As it happens, they are both men. One is an African-American Presbyterian pastor and professor of urban ministry in a PC(USA) seminary; the other, a Caucasian Jesuit priest, an editor at America magazine who makes appearances on The Colbert Report.
As he ended the last class he would spend with us, our professor urged us last week to bear in mind the great privileges which are ours. Most people in the world, he pointed out, do not have the luxury of sitting in air-conditioned and well-lit classrooms to study theology or the Bible. Most people lead very different lives indeed.
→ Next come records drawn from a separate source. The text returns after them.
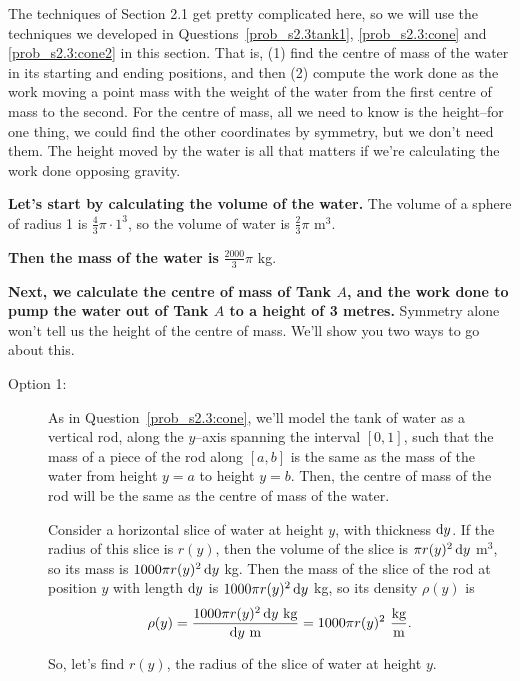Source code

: \begin{solution}
The techniques of Section 2.1 get pretty complicated here, so we will use the techniques we developed in Questions~\ref{prob_s2.3tank1}, \ref{prob_s2.3:cone} and \ref{prob_s2.3:cone2} in this section. That is, (1) find the centre of mass of the water in its starting and ending positions, and then (2) compute the work done as the work moving a point mass with the weight of the water from the first centre of mass to the second. For the centre of mass, all we need to know is the height--for one thing, we could find the other coordinates by symmetry, but we don't need them. The height moved by the water is all that matters if we're calculating the work done opposing gravity.

\textbf{Let's start by calculating the volume of the water.} The volume of a sphere of radius 1 is $\frac{4}{3}\pi\cdot 1^3$, so the volume of water is $\frac{2}{3}\pi$ m$^3$.

\textbf{Then the mass of the water is} $\frac{2000}{3}\pi$ kg.

\textbf{Next, we calculate the centre of mass of Tank $A$, and the work done to pump the water out of Tank $A$ to a height of 3 metres.} Symmetry alone won't tell us  the height of the centre of mass. We'll show you two ways to go about this.

\begin{description}
\item[Option 1:] As in Question~\ref{prob_s2.3:cone}, we'll model the tank of water as a vertical rod, along the $y$--axis spanning the interval $[0,1]$, such that the mass of a piece of the rod along $[a,b]$ is the same as the mass of the water from height $y=a$ to height $y=b$. Then, the centre of mass of the rod will be the same as the centre of mass of the water.

Consider a horizontal slice of water at height $y$, with thickness $\dee{y}$. If the radius of this slice is $r(y)$, then the volume of the slice is $\pi r(y)^2\,\dee{y}$ m$^3$, so its mass is $1000\pi r(y)^2\,\dee{y}$ kg. Then the mass of the slice of the rod at position $y$ with length $\dee{y}$ is $1000\pi r(y)^2\,\dee{y}$ kg, so its density $\rho(y)$ is
\[\rho(y) = \frac{1000\pi r(y)^2\,\dee{y}\text{ kg}}{\dee{y}\text{ m}} = 1000\pi r(y)^2 ~\frac{\text{kg}}{\text{m}}.\]

So, let's find $r(y)$, the radius of the slice of water at height $y$.
\begin{center}
\end{center}


\end{description}
\end{solution}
I thanked him afterward and told him that he had reminded me of something the last twenty months have blotted out. And had brought back a particular memory: At the end of our first year winter quarter, I had taken a break during our Prophets and Psalms exam ~ three hours of nonstop writing ~ to walk up and down the hall a couple of times. As I stood at the window at the end of the hallway, looking out over the snow-covered campus and trying to unclench my hand so that it could write for another hour, I thought: I am so incredibly graced. Here I am, writing on the prophets and the psalms for three hours because ~ because I can! Because it has been my privilege to study them for three months, long enough to have at least a little something to say.
I did not know that six months later, the only Scriptural writing I would be able to tolerate would be Psalm 88 ~ that it would be another six months before I could read even Job. I didn't know how bleak my world would become or that I would lose sight of any purpose or meaning. And so I was grateful for his reminder of another astonishing grace: that even with all that has happened, it has still been my privilege to complete (assuming I finish that last paper looming ahead) the course of study for my M.Div. and to become at least minimally prepared for ~ well, I'm not sure what, exactly. But for something.
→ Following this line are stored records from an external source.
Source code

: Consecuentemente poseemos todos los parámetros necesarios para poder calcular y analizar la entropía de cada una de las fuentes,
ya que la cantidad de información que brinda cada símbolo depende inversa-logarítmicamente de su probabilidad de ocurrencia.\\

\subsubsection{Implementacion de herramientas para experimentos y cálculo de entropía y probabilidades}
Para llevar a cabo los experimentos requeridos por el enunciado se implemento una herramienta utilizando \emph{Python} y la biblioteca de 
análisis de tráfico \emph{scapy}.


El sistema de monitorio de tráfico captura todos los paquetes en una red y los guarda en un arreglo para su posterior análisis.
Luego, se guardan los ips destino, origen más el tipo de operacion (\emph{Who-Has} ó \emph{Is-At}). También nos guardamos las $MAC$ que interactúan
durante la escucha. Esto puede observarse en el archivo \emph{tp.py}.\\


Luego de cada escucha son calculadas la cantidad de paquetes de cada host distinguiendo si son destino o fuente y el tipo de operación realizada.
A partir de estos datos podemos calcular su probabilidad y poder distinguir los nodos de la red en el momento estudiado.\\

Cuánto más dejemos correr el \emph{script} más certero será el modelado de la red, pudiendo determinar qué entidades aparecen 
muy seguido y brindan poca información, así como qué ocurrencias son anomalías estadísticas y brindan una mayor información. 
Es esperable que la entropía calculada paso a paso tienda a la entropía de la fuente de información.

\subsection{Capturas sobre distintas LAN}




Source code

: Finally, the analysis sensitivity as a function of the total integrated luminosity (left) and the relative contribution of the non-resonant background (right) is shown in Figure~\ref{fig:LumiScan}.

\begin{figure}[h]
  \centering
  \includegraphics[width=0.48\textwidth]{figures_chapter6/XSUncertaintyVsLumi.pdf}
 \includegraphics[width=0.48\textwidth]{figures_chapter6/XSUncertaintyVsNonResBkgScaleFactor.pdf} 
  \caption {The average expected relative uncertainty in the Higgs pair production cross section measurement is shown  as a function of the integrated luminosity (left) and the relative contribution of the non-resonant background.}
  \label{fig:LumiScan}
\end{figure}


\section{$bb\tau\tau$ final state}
Which leads me to one of the books I'm reading on my brand new laptop Kindle, The Jesuit Guide to (Almost) Everything: A Spirituality for Real Life by James Martin, S.J. It's not news to any of my readers that I am enamored of Jesuit spirituality, and this book is an easy and fun introduction for anyone else who might be interested as well. (Readers of My Life With The Saints will know that Jim Martin is a terrifically engaging writer.)
Most of the material in The Jesuit Guide is familiar to me, but last night I came across something I'd never read before. He's discussing the "spiritual but not religious" identity so many people claim today, and arguing astutely for both, on the basis of spirituality transferred via religion. The specific example he uses concerns the idea of our God of Surprises, the God who both surprises and who waits for surprises, which he has encountered through four individuals writing in religious contexts, and he quotes novelist Ron Hansen, whose character Mariette says:
"We try to be formed and held and kept by him, but instead he offers us freedom. And now when I try to know his will, his kindness floods me, his great love overwhelms me, and I hear him whisper, 'Surprise me,' "
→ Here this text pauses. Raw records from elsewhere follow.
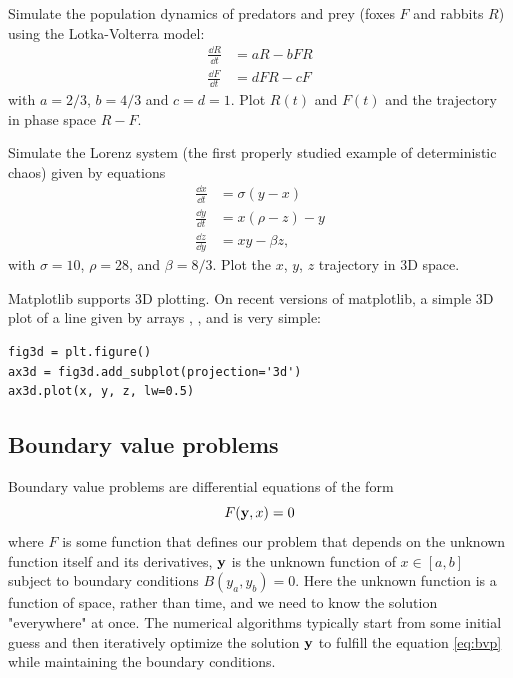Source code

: \begin{exercise}
    Simulate the population dynamics of predators and prey (foxes $F$ and rabbits $R$) using the Lotka-Volterra model:
    \begin{equation*}
        \begin{aligned}
            \frac{\dd R}{\dd t} &= aR - bFR\\
            \frac{\dd F}{\dd t} &= dFR - cF
        \end{aligned}
    \end{equation*}
    with $a = 2/3$, $b = 4/3$ and $c = d = 1$. Plot $R(t)$ and $F(t)$ and the trajectory in phase space $R-F$.
\end{exercise}

\begin{exercise}
    Simulate the Lorenz system (the first properly studied example of deterministic chaos) given by equations
    \begin{equation*}
        \begin{aligned}
            \frac{\dd x}{\dd t} &= \sigma (y - x)\\
            \frac{\dd y}{\dd t} &= x(\rho - z) - y\\
            \frac{\dd z}{\dd y} &= xy - \beta z,
        \end{aligned}
    \end{equation*}
    with $\sigma = 10$, $\rho = 28$, and $\beta = 8/3$. Plot the $x$, $y$, $z$ trajectory in 3D space.
\end{exercise}

\begin{syntax}[3D plotting]
Matplotlib supports 3D plotting. On recent versions of matplotlib, a simple 3D plot of a line given by arrays , , and  is very simple:
\begin{lstlisting}
fig3d = plt.figure()
ax3d = fig3d.add_subplot(projection='3d')
ax3d.plot(x, y, z, lw=0.5)
\end{lstlisting}
\end{syntax}

\subsection{Boundary value problems}
Boundary value problems are differential equations of the form
\begin{equation}
    \label{eq:bvp}
    F(\mathbf{y}, x) = 0
\end{equation}
where $F$ is some function that defines our problem that depends on the unknown function itself and its derivatives, $\mathbf{y}$ is the unknown function of $x \in [a,b]$ subject to boundary conditions $B(y_a, y_b) = 0$. Here the unknown function is a function of space, rather than time, and we need to know the solution "everywhere" at once. The numerical algorithms typically start from some initial guess and then iteratively optimize the solution $\mathbf{y}$ to fulfill the equation \eqref{eq:bvp} while maintaining the boundary conditions.

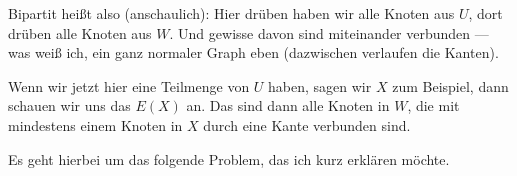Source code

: \begin{spoken-clean}[01:03:23 - 01:04:39]
Bipartit heißt also (anschaulich): Hier drüben haben wir alle Knoten aus $U$, dort drüben alle Knoten aus $W$.  Und gewisse davon sind miteinander verbunden --- was weiß ich, ein ganz normaler Graph eben (dazwischen verlaufen die Kanten).

Wenn wir jetzt hier eine Teilmenge von $U$ haben, sagen wir $X$ zum Beispiel, dann schauen wir uns das $E(X)$ an. Das sind dann alle Knoten in $W$, die mit mindestens einem Knoten in $X$ durch eine Kante verbunden sind.

Es geht hierbei um das folgende Problem, das ich kurz erklären möchte. 
\end{spoken-clean}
Now, depending on your theology, you might be more or less comfortable with the God who not only surprises but is surprised. I'd say, Let that one go for now, and imagine the potential for surprise, any surprise at all, in the context of all-encompassing loss and darkness.
I have been working on survival, not surprise. And yet, as I look back over the past few months, I have found both. I don't always want them, but there they are.
And so, I wonder: if I manage to survive this loss, and if I remain cognizant of the great privilege of study and preparation that I've been afforded, how will God surprise me? How might I end up surprising God?